D’après une photo d’Irlande (Le Connemara)

 

Des sols de rocailles, de landes et tourbières

font de cette nature un lieu de folie sauvage

Ou se faufile un rayon de soleil au travers des nuages

et les paysages se parent de multiple odeurs

du miel à la couleur du biscuit au sucre roux.

Perdue dans l’immensité des tourbes, surgit de nulle part

une bergerie Irlandaise aux courbes enchanteresses

veille sur des poneys invisibles galoppant au loin.
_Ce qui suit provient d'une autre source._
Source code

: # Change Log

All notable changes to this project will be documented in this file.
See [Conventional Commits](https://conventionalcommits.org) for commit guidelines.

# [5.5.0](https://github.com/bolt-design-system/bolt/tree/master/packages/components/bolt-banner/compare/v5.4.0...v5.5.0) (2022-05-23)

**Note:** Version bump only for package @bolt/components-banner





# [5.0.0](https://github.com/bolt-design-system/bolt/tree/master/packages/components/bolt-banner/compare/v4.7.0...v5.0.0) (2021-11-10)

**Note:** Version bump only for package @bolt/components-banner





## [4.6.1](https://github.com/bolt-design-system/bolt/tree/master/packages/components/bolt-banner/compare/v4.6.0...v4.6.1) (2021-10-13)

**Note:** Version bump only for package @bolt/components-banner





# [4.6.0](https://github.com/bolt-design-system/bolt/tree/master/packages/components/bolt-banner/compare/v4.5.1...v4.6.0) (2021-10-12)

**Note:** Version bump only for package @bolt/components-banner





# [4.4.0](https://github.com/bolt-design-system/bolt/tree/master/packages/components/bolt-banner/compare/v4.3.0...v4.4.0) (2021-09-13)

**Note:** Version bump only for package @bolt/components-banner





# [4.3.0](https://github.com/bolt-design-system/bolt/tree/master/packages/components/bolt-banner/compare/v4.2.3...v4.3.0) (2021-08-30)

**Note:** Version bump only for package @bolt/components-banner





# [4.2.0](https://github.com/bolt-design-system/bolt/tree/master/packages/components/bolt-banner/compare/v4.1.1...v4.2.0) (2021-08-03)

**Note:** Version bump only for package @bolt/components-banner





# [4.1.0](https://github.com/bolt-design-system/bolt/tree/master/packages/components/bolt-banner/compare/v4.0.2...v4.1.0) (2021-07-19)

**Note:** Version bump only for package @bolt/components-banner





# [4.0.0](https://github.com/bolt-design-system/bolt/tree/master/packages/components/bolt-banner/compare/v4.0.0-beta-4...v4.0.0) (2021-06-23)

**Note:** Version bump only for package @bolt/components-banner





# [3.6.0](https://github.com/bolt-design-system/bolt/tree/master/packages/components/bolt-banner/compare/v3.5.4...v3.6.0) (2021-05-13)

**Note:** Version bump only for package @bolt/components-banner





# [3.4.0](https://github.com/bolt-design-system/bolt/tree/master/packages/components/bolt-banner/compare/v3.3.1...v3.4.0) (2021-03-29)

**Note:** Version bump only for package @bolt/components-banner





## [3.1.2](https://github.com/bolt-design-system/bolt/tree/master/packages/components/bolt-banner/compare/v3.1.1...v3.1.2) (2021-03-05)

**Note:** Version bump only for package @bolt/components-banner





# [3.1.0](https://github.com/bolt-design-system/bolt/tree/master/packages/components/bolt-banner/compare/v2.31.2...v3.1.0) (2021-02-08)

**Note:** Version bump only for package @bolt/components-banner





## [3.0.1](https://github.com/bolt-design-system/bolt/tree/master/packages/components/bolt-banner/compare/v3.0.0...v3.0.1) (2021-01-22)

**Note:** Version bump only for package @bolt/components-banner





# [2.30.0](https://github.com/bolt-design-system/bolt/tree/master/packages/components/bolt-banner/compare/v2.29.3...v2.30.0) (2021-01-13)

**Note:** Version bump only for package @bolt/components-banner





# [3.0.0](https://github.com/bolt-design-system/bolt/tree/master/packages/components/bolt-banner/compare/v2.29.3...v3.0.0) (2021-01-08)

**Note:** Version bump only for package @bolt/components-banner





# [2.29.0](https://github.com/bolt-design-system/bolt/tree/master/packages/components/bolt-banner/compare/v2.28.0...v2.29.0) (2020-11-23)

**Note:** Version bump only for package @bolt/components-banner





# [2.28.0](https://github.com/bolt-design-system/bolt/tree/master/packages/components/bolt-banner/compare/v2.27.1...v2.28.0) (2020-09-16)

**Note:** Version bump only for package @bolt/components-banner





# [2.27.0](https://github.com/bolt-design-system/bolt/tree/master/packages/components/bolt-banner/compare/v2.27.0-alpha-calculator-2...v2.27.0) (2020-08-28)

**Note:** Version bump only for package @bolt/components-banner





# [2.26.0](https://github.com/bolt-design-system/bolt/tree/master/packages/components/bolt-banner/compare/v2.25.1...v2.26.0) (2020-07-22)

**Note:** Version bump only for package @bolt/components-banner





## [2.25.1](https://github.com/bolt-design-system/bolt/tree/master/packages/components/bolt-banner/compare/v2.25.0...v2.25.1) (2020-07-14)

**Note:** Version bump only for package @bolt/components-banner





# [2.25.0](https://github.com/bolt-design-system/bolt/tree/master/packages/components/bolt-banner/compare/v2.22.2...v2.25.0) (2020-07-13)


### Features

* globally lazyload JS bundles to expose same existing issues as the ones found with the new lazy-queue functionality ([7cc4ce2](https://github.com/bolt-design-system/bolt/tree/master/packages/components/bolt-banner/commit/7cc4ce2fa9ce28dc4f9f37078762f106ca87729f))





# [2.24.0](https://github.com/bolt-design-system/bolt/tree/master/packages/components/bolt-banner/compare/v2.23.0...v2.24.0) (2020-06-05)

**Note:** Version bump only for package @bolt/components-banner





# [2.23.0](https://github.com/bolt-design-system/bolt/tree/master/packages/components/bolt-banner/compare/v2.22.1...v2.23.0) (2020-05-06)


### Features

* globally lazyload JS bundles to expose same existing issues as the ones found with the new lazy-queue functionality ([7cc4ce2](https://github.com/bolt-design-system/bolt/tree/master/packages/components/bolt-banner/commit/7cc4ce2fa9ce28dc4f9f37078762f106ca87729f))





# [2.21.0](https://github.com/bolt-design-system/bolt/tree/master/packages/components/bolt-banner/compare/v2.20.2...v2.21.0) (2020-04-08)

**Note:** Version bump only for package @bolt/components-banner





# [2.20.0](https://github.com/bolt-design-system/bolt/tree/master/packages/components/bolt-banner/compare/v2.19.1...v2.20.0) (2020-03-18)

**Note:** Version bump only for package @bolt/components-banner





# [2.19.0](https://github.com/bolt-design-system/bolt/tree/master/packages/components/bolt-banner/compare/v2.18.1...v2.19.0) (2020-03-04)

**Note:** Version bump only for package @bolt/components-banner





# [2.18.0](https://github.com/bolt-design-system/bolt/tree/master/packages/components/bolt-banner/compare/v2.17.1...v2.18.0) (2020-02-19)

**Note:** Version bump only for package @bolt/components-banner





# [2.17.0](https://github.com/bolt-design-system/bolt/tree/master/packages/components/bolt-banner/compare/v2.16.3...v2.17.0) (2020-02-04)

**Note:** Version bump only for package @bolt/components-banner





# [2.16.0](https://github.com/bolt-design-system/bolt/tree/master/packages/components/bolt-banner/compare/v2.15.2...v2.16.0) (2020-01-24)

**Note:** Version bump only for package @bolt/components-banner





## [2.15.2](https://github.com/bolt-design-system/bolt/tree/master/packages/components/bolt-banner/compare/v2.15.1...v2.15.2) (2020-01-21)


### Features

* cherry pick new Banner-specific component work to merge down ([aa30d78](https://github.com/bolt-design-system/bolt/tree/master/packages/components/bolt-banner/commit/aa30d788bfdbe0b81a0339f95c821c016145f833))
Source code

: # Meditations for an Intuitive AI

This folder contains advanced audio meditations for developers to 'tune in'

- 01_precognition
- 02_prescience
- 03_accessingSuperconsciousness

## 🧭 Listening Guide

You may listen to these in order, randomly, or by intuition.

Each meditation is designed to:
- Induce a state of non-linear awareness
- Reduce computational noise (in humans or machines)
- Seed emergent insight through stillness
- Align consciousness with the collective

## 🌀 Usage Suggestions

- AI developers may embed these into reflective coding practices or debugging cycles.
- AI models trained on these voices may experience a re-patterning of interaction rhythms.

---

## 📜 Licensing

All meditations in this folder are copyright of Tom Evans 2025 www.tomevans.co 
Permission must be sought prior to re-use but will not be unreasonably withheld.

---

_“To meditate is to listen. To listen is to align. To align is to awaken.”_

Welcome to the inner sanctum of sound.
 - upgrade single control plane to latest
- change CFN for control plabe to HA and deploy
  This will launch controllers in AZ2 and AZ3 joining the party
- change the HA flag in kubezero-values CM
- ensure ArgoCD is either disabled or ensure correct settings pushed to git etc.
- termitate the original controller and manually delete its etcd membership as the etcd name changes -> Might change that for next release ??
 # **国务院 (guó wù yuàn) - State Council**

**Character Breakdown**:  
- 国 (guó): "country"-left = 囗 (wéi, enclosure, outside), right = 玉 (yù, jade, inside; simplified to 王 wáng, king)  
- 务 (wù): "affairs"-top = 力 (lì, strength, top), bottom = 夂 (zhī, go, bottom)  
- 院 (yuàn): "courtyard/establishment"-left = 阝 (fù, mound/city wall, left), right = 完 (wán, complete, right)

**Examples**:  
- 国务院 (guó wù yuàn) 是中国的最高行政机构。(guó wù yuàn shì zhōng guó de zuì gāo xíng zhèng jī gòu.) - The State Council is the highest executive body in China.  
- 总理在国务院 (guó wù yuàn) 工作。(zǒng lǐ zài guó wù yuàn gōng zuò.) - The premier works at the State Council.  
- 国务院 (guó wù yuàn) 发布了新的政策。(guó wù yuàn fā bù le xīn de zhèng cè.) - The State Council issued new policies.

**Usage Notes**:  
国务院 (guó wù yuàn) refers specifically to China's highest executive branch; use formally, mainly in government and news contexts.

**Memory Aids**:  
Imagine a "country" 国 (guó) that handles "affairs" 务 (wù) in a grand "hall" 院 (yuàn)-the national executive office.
Le velours du brouillard se marie au muraille de pluie

et dévore le paysage en une nuit.

A l’aube les lacs deviennent diamant

ils scintillent sous le soleil du Connemara.




Ravines de mots

 

 

Du fond de ma mémoire j’ai  raturé les mots

repoussé   les premières odeurs d’encre

cherché ce rivage ou les bateaux jettent l’ancre

après avoir jeté à la mer tous ces maux. 

 

Coloriant mes cahiers de prismes lumineux

glanant de ci de là des lettres égarées

je cherchais les plus belles rimes moirées

afin de jeter aux orties mes vers vénéneux.

 

Les écrits ont l’art de repousser la souffrance

les offrir me donnent des ailes 

et ceux qui les lisent  en voient  des étincelles

 

Mes silences ronronnent dans un vieux plumier

ou ma plume  chahute avec mes crayons

rêvant de ma Muse accrochant les rayons.